(Task item)
Word for word, please restate the lines from the beginning of the data through the line in which "--> instala dependencias" appears.

(Exercise data)
☆ ☆ ☆ ☆

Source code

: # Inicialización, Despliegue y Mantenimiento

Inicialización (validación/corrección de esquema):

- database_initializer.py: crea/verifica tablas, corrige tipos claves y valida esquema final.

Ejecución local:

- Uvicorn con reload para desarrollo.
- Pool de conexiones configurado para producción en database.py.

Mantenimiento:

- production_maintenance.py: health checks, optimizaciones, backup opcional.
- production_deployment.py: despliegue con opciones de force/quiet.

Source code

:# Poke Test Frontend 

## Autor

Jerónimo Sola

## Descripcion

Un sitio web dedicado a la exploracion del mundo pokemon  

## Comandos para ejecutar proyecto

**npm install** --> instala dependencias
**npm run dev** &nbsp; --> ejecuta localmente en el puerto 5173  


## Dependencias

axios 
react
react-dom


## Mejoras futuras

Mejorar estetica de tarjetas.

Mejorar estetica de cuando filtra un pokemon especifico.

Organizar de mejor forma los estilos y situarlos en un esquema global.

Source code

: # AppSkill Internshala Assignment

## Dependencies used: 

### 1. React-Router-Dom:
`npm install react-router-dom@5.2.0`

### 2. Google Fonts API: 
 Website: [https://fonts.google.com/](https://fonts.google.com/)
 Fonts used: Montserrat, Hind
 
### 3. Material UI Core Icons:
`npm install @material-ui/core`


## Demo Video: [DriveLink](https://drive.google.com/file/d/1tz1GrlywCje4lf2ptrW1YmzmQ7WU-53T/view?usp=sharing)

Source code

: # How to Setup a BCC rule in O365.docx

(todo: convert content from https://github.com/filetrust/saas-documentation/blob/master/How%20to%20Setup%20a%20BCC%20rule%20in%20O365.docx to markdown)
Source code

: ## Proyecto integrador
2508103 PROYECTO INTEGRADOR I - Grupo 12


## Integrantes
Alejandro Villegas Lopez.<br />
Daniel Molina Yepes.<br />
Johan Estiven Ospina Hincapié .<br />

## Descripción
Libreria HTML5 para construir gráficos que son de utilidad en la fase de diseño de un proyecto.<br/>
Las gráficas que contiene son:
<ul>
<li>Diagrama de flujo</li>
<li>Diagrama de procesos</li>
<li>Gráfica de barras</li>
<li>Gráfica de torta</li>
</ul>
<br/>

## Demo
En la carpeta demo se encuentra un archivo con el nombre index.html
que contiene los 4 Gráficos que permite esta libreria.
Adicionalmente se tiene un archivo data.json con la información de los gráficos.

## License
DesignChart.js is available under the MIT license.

☆ ☆ ☆ ☆

(Solved exercise)
Source code

: # Inicialización, Despliegue y Mantenimiento

Inicialización (validación/corrección de esquema):

- database_initializer.py: crea/verifica tablas, corrige tipos claves y valida esquema final.

Ejecución local:

- Uvicorn con reload para desarrollo.
- Pool de conexiones configurado para producción en database.py.

Mantenimiento:

- production_maintenance.py: health checks, optimizaciones, backup opcional.
- production_deployment.py: despliegue con opciones de force/quiet.

Source code

:# Poke Test Frontend 

## Autor

Jerónimo Sola

## Descripcion

Un sitio web dedicado a la exploracion del mundo pokemon  

## Comandos para ejecutar proyecto

**npm install** --> instala dependencias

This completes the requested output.